Provided material —
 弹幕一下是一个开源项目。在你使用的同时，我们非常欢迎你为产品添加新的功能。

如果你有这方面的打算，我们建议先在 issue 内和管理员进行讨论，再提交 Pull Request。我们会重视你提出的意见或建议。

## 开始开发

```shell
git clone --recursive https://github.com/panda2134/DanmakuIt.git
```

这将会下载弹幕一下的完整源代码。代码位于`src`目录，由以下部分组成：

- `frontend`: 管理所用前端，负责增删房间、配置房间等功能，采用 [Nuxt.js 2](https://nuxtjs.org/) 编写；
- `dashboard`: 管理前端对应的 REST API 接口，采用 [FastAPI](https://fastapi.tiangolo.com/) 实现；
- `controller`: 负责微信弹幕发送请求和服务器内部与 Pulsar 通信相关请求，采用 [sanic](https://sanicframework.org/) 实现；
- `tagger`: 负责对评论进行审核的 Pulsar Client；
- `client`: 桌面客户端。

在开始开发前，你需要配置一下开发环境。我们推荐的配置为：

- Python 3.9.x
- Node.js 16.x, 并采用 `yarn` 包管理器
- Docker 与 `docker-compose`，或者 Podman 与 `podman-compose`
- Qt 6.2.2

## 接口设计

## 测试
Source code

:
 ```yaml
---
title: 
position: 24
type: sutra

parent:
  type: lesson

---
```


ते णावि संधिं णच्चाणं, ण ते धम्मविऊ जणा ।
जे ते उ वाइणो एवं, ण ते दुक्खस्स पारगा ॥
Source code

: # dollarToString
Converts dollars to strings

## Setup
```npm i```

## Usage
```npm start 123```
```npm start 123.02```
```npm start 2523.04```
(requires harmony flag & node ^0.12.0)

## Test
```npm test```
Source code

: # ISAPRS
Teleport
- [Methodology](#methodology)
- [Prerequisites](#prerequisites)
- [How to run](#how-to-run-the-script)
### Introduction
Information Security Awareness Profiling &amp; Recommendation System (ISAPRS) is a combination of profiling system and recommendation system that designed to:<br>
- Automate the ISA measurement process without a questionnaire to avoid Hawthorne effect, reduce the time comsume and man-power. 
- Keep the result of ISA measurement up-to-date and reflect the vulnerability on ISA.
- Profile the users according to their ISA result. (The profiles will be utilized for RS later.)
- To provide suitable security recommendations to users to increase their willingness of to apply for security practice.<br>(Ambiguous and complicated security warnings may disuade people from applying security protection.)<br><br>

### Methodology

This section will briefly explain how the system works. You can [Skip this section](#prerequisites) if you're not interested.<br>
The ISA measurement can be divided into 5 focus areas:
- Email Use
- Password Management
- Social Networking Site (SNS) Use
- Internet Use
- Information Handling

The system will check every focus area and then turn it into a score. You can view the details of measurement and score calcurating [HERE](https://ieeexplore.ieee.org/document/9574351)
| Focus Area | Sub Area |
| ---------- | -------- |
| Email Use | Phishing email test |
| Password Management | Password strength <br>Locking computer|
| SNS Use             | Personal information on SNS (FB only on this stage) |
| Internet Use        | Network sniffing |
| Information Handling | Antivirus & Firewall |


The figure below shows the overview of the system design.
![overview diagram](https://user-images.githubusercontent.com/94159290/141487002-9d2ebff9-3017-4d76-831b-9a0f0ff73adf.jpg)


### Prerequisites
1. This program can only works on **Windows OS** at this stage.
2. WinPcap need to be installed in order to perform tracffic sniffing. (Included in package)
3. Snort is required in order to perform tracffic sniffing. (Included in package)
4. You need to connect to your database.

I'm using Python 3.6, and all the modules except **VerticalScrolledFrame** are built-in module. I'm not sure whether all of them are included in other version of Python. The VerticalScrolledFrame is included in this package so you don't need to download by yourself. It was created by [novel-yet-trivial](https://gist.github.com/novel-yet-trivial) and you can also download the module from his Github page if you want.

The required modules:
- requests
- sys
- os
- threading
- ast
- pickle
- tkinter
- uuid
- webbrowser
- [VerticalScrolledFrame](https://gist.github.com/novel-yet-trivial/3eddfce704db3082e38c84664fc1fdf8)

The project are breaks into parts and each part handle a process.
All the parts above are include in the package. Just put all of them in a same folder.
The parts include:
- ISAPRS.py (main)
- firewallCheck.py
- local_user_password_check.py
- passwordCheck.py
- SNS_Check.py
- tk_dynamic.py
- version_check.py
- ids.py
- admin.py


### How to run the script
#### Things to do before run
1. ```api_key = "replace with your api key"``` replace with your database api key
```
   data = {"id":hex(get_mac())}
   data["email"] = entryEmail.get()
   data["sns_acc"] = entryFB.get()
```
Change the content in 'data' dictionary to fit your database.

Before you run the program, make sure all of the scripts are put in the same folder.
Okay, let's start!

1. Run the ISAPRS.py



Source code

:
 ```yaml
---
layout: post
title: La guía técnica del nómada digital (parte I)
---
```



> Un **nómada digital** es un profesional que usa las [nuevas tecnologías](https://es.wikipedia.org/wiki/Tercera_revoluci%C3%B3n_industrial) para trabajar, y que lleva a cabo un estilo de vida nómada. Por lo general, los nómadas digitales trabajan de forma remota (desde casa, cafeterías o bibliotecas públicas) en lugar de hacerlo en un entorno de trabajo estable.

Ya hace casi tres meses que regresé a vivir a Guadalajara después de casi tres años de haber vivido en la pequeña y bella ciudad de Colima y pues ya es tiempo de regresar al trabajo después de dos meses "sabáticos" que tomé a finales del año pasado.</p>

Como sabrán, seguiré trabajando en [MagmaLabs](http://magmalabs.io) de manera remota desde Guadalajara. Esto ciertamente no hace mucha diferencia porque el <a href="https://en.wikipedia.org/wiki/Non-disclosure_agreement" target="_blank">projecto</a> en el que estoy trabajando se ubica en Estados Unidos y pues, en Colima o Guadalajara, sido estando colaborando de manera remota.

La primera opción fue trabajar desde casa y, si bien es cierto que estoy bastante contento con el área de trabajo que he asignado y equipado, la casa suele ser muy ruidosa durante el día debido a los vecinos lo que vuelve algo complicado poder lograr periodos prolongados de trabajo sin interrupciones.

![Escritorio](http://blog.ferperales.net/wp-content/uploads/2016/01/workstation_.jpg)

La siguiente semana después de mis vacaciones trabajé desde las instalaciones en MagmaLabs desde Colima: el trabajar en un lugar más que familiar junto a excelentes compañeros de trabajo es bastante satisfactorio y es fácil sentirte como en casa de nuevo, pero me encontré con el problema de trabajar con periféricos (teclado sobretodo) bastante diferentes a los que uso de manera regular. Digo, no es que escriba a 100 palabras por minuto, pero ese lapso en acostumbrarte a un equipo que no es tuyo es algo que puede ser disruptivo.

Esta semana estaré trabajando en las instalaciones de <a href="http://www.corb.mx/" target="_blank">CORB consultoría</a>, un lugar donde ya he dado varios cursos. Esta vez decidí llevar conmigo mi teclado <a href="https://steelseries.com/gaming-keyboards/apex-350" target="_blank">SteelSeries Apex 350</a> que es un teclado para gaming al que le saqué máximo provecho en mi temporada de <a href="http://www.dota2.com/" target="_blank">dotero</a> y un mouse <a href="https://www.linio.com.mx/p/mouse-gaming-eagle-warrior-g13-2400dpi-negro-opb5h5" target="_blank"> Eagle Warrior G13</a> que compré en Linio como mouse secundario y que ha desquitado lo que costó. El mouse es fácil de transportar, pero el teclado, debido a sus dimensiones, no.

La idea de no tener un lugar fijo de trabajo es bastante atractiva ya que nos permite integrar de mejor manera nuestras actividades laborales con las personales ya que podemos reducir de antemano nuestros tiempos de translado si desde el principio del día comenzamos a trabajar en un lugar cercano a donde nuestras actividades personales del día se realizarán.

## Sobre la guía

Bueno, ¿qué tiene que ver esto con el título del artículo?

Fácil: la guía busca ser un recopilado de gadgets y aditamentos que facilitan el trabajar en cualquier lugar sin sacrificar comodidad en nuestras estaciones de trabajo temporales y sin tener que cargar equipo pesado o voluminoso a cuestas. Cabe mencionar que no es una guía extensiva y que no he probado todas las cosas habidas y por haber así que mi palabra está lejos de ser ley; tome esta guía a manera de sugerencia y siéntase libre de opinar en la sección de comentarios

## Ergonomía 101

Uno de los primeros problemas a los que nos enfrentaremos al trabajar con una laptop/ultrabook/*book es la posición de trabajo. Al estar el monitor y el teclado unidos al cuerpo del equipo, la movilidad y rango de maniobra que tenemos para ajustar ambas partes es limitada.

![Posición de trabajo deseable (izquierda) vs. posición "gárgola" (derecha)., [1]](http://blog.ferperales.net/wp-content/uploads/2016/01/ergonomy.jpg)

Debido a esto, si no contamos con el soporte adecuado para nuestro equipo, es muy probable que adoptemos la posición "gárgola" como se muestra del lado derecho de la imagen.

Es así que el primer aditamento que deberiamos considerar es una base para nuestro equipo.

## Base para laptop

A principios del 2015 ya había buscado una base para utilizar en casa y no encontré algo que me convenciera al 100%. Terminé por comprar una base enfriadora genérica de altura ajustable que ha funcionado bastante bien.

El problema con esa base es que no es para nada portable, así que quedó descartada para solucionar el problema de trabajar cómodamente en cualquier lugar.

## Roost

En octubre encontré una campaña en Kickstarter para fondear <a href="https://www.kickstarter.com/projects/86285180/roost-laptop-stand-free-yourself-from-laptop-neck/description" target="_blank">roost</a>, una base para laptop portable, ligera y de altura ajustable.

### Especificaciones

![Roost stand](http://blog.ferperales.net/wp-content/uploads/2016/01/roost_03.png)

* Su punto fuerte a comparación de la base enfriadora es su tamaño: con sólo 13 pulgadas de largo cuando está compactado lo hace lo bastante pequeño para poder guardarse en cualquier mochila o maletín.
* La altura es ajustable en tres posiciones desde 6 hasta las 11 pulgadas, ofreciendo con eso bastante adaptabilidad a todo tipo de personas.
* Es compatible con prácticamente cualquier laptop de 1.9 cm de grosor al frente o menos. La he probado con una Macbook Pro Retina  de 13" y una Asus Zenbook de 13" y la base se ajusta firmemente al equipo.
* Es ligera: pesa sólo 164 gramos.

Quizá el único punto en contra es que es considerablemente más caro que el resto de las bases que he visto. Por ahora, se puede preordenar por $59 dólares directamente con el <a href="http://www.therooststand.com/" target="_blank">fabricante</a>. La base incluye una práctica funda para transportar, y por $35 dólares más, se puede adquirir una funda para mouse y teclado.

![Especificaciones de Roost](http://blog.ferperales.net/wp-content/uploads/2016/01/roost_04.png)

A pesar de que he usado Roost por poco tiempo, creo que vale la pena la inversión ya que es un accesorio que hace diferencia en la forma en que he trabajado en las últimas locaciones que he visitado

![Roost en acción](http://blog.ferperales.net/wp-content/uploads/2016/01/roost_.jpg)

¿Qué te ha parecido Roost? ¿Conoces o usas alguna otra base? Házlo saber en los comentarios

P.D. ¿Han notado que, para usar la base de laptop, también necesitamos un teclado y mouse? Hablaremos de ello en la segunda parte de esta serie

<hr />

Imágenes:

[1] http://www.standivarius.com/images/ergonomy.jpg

Problem to work on — Check each line above for "program" and please state only how many have it.

Response below — 2